SQL - Derived Tables

Question

SQL - Derived Tables

Prashant Pandey

SSChasing Mays

Points: 657
More actions
January 15, 2008 at 9:44 pm

#182800

Comments posted to this topic are about the item SQL - Derived Tables
Thanks,
Prashant

Viewing 15 posts - 1 through 15 (of 35 total)

You must be logged in to reply to this topic. Login to reply

Rob Hershfield SSC-Addicted Points: 490 More actions · Answer 1

I try to use derived tables whenever possible, but I recently improved performance by changing a derived table to a temp table. It was large and joined on a non-index column so I found that a temp table with an index on the join fields.

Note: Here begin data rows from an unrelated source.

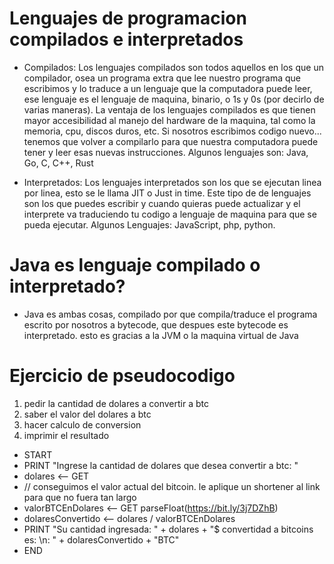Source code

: # Lenguajes de programacion compilados e interpretados
- Compilados: 
  Los lenguajes compilados son todos aquellos en los que un compilador, osea un programa extra que lee   nuestro programa que escribimos y lo traduce a un lenguaje que la computadora puede leer, ese           lenguaje es el lenguaje de maquina, binario, o 1s y 0s (por decirlo de varias maneras). La ventaja de   los lenguajes compilados es que tienen mayor accesibilidad al manejo del hardware de la maquina, tal   como la memoria, cpu, discos duros, etc. Si nosotros escribimos codigo nuevo... tenemos que volver a   compilarlo para que nuestra computadora puede tener y leer esas nuevas instrucciones. Algunos           lenguajes son: Java, Go, C, C++, Rust
  
- Interpretados:
  Los lenguajes interpretados son los que se ejecutan linea por linea, esto se le llama JIT o Just in     time. Este tipo de de lenguajes son los que puedes escribir y cuando quieras puede actualizar y el 
  interprete va traduciendo tu codigo a lenguaje de maquina para que se pueda ejecutar.
  Algunos Lenguajes: JavaScript, php, python.
  
# Java es lenguaje compilado o interpretado?
- Java es ambas cosas, compilado por que compila/traduce el programa escrito por nosotros a bytecode, que despues este bytecode es interpretado. esto es gracias a la JVM o la maquina virtual de Java 

# Ejercicio de pseudocodigo

1. pedir la cantidad de dolares a convertir a btc
2. saber el valor del dolares a btc
3. hacer calculo de conversion
4. imprimir el resultado

- START
- PRINT "Ingrese la cantidad de dolares que desea convertir a btc: "
- dolares <-- GET 
- // conseguimos el valor actual del bitcoin. le aplique un shortener al link para que no fuera tan largo
- valorBTCEnDolares <-- GET parseFloat(https://bit.ly/3j7DZhB)
- dolaresConvertido <-- dolares / valorBTCEnDolares
- PRINT "Su cantidad ingresada: " + dolares + "$ convertidad a bitcoins es: \n: " + dolaresConvertido + "BTC"
- END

David A. Long SSCrazy Eights Points: 8421 More actions · Answer 2

Great article.

We have been using the derived table as a great complex query design tool:

Break the complex query into derived tables, generally by the specific table's restrictions.

Then JOIN the individual derived table queries into the complex query.

BTW here id the fix for the original query:

SELECT C.CustomerID, C.CompanyName

, COUNT(O.OrderID) AS TotalOrders

FROM Customers C

LEFT OUTER JOIN Orders O ON C.CustomerID = O.CustomerID

AND O.OrderDate >= '19960101'

AND O.OrderDate < '19970101'

GROUP BY C.CustomerID, C.CompanyName

The last step is to evaluate for optimization.

A suggestion is no try and not use functions in the where clause as that can cause any available index to be skipped.

Andy

corey lawson Hall of Fame Points: 3773 More actions · Answer 3

"Theta Joins" also can be used.

For the given example in the article, the results should match for this query:

select c.*, o.*

from customers as c

left join orders as o

on c.customerid = o.customerid and year(o.orderdate) = 1996

--where

-- ...

Jeff Moden SSC Guru Points: 1004701 More actions · Answer 4

...and everything happens in memory instead of a combination of memory and disk.
...while a temporary table exists until the server is brought down and also it uses lot of disk space than a derived table in the temdb database.

You wrote a very good introduction to the use of Derived Tables... but you really need to check your resources on the two statements above....

First, Derived Tables are NOT memory only constructs... just like any query, if they run out of room in memory, they WILL make a thing called a "Working" table and you can frequently see them in the text version of execution plans. Guess where those bad boys live... you guessed it... memory if they fit and if they don't, TEMPDB!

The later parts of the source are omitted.